**Task directions:** Give back the records below exactly, omitting the pictures.

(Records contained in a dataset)
════
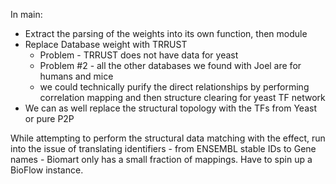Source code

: In main: 
- Extract the parsing of the weights into its own function, then module
- Replace Database weight with TRRUST
    - Problem - TRRUST does not have data for yeast
    - Problem #2 - all the other databases we found with Joel are for humans and mice
    - we could technically purify the direct relationships by performing correlation mapping
    and then structure clearing for yeast TF network
- We can as well replace the structural topology with the TFs from Yeast or pure P2P

While attempting to perform the structural data matching with the effect, run into the issue
of translating identifiers - from ENSEMBL stable IDs to Gene names - Biomart only
has a small fraction of mappings. Have to spin up a BioFlow instance.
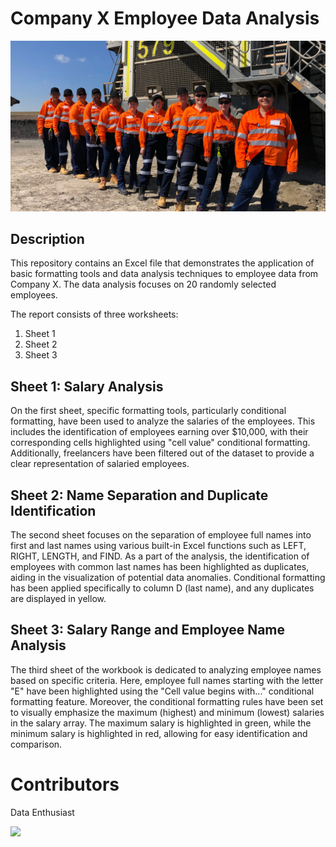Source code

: # Company X Employee Data Analysis

![](employees.jpeg)

## Description

This repository contains an Excel file that demonstrates the application of basic formatting tools and data analysis techniques to employee data from Company X. The data analysis focuses on 20 randomly selected employees.

The report consists of three worksheets:
1. Sheet 1
2. Sheet 2
3. Sheet 3

## Sheet 1: Salary Analysis

On the first sheet, specific formatting tools, particularly conditional formatting, have been used to analyze the salaries of the employees. This includes the identification of employees earning over $10,000, with their corresponding cells highlighted using "cell value" conditional formatting. Additionally, freelancers have been filtered out of the dataset to provide a clear representation of salaried employees.

## Sheet 2: Name Separation and Duplicate Identification

The second sheet focuses on the separation of employee full names into first and last names using various built-in Excel functions such as LEFT, RIGHT, LENGTH, and FIND. As a part of the analysis, the identification of employees with common last names has been highlighted as duplicates, aiding in the visualization of potential data anomalies. Conditional formatting has been applied specifically to column D (last name), and any duplicates are displayed in yellow.

## Sheet 3: Salary Range and Employee Name Analysis

The third sheet of the workbook is dedicated to analyzing employee names based on specific criteria. Here, employee full names starting with the letter "E" have been highlighted using the "Cell value begins with..." conditional formatting feature. Moreover, the conditional formatting rules have been set to visually emphasize the maximum (highest) and minimum (lowest) salaries in the salary array. The maximum salary is highlighted in green, while the minimum salary is highlighted in red, allowing for easy identification and comparison.


# Contributors

Data Enthusiast

![](thankyou)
════
**Written response:**
Source code

: In main: 
- Extract the parsing of the weights into its own function, then module
- Replace Database weight with TRRUST
    - Problem - TRRUST does not have data for yeast
    - Problem #2 - all the other databases we found with Joel are for humans and mice
    - we could technically purify the direct relationships by performing correlation mapping
    and then structure clearing for yeast TF network
- We can as well replace the structural topology with the TFs from Yeast or pure P2P

While attempting to perform the structural data matching with the effect, run into the issue
of translating identifiers - from ENSEMBL stable IDs to Gene names - Biomart only
has a small fraction of mappings. Have to spin up a BioFlow instance.
Source code

: # Company X Employee Data Analysis

![](employees.jpeg)

## Description

This repository contains an Excel file that demonstrates the application of basic formatting tools and data analysis techniques to employee data from Company X. The data analysis focuses on 20 randomly selected employees.

The report consists of three worksheets:
1. Sheet 1
2. Sheet 2
3. Sheet 3

## Sheet 1: Salary Analysis

On the first sheet, specific formatting tools, particularly conditional formatting, have been used to analyze the salaries of the employees. This includes the identification of employees earning over $10,000, with their corresponding cells highlighted using "cell value" conditional formatting. Additionally, freelancers have been filtered out of the dataset to provide a clear representation of salaried employees.

## Sheet 2: Name Separation and Duplicate Identification

The second sheet focuses on the separation of employee full names into first and last names using various built-in Excel functions such as LEFT, RIGHT, LENGTH, and FIND. As a part of the analysis, the identification of employees with common last names has been highlighted as duplicates, aiding in the visualization of potential data anomalies. Conditional formatting has been applied specifically to column D (last name), and any duplicates are displayed in yellow.

## Sheet 3: Salary Range and Employee Name Analysis

The third sheet of the workbook is dedicated to analyzing employee names based on specific criteria. Here, employee full names starting with the letter "E" have been highlighted using the "Cell value begins with..." conditional formatting feature. Moreover, the conditional formatting rules have been set to visually emphasize the maximum (highest) and minimum (lowest) salaries in the salary array. The maximum salary is highlighted in green, while the minimum salary is highlighted in red, allowing for easy identification and comparison.


# Contributors

Data Enthusiast

![](thankyou)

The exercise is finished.